🤖 AI Summary
This study investigates how Transformer models represent the complex verbal morphology of Turkish, an agglutinative language, and Hebrew, a non-concatenative fusional language, with a focus on the impact of tokenization strategies. Using the Blackbird linguistic probing task, the authors evaluate monolingual and multilingual Transformer models on both natural and synthetic data, assessing their ability to model verb paradigms under atomic, subword, and character-level tokenization. Results show that Turkish exhibits robust performance across all tokenization schemes, whereas Hebrew achieves significant gains only when using monolingual models combined with morphology-aware tokenization. Synthetic data further enhances performance across all settings. These findings highlight a critical interaction between tokenization granularity and morphological typology, underscoring the importance of morphology-sensitive tokenization for non-concatenative languages.
📝 Abstract
We investigate how transformer models represent complex verb paradigms in Turkish and Modern Hebrew, concentrating on how tokenization strategies shape this ability.
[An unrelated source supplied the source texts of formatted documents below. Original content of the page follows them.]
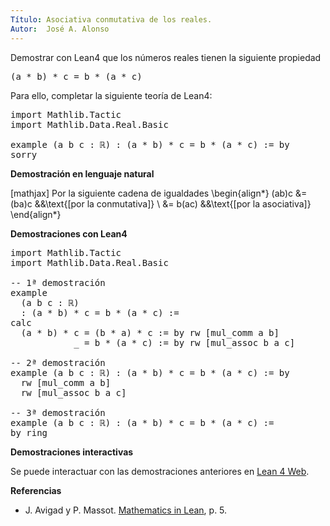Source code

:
 ```yaml
---
Título: Asociativa conmutativa de los reales.
Autor:  José A. Alonso
---
```


Demostrar con Lean4 que los números reales tienen la siguiente propiedad
<pre lang="text">
(a * b) * c = b * (a * c)
</pre>

Para ello, completar la siguiente teoría de Lean4:

<pre lang="lean">
import Mathlib.Tactic
import Mathlib.Data.Real.Basic

example (a b c : ℝ) : (a * b) * c = b * (a * c) := by
sorry
</pre>

<b>Demostración en lenguaje natural</b>

[mathjax]
Por la siguiente cadena de igualdades
\begin{align*}
(ab)c &= (ba)c   &&\text{[por la conmutativa]} \\
      &= b(ac)   &&\text{[por la asociativa]}
\end{align*}

<b>Demostraciones con Lean4</b>

<pre lang="lean">
import Mathlib.Tactic
import Mathlib.Data.Real.Basic

-- 1ª demostración
example
  (a b c : ℝ)
  : (a * b) * c = b * (a * c) :=
calc
  (a * b) * c = (b * a) * c := by rw [mul_comm a b]
            _ = b * (a * c) := by rw [mul_assoc b a c]

-- 2ª demostración
example (a b c : ℝ) : (a * b) * c = b * (a * c) := by
  rw [mul_comm a b]
  rw [mul_assoc b a c]

-- 3ª demostración
example (a b c : ℝ) : (a * b) * c = b * (a * c) :=
by ring
</pre>

<b>Demostraciones interactivas</b>

Se puede interactuar con las demostraciones anteriores en <a href="https://lean.math.hhu.de/#url=https://raw.githubusercontent.com/jaalonso/Calculemus2/main/src/Asociativa_conmutativa_de_los_reales.lean" rel="noopener noreferrer" target="_blank">Lean 4 Web</a>.

<b>Referencias</b>

<ul>
<li> J. Avigad y P. Massot. <a href="https://bit.ly/3U4UjBk">Mathematics in Lean</a>, p. 5.</li>
</ul>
Using the Blackbird Language Matrices task on natural data, we show that for Turkish -- with its transparent morphological markers -- both monolingual and multilingual models succeed, either when tokenization is atomic or when it breaks words into small subword units. For Hebrew, instead, monolingual and multilingual models diverge. A multilingual model using character-level tokenization fails to capture the language non-concatenative morphology, but a monolingual model with morpheme-aware segmentation performs well. Performance improves on more synthetic datasets, in all models.